# [DATASET]
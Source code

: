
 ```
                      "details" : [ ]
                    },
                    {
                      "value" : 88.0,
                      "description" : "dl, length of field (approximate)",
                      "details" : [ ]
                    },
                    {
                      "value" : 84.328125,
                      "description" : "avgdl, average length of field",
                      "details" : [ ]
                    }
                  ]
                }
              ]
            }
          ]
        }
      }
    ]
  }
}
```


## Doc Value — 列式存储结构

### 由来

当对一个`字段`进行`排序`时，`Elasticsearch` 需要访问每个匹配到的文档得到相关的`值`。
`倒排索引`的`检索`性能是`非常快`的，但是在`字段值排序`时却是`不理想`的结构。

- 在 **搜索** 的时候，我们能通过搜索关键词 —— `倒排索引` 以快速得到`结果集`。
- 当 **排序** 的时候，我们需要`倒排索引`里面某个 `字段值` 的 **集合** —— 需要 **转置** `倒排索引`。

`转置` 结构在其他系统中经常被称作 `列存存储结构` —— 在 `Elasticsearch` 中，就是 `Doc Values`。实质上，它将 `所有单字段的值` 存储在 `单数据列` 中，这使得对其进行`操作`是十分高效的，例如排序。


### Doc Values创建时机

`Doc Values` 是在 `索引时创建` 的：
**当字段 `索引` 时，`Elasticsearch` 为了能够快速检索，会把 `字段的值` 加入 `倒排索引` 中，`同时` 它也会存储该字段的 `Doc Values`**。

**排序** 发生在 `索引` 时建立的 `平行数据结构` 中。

# [TASK TO CARRY OUT]
Select from the material above each line in which the string "倒排索引" appears, and list those lines.

# [SOLUTION TO THIS PROBLEM]
`倒排索引`的`检索`性能是`非常快`的，但是在`字段值排序`时却是`不理想`的结构。
- 在 **搜索** 的时候，我们能通过搜索关键词 —— `倒排索引` 以快速得到`结果集`。
- 当 **排序** 的时候，我们需要`倒排索引`里面某个 `字段值` 的 **集合** —— 需要 **转置** `倒排索引`。
**当字段 `索引` 时，`Elasticsearch` 为了能够快速检索，会把 `字段的值` 加入 `倒排索引` 中，`同时` 它也会存储该字段的 `Doc Values`**。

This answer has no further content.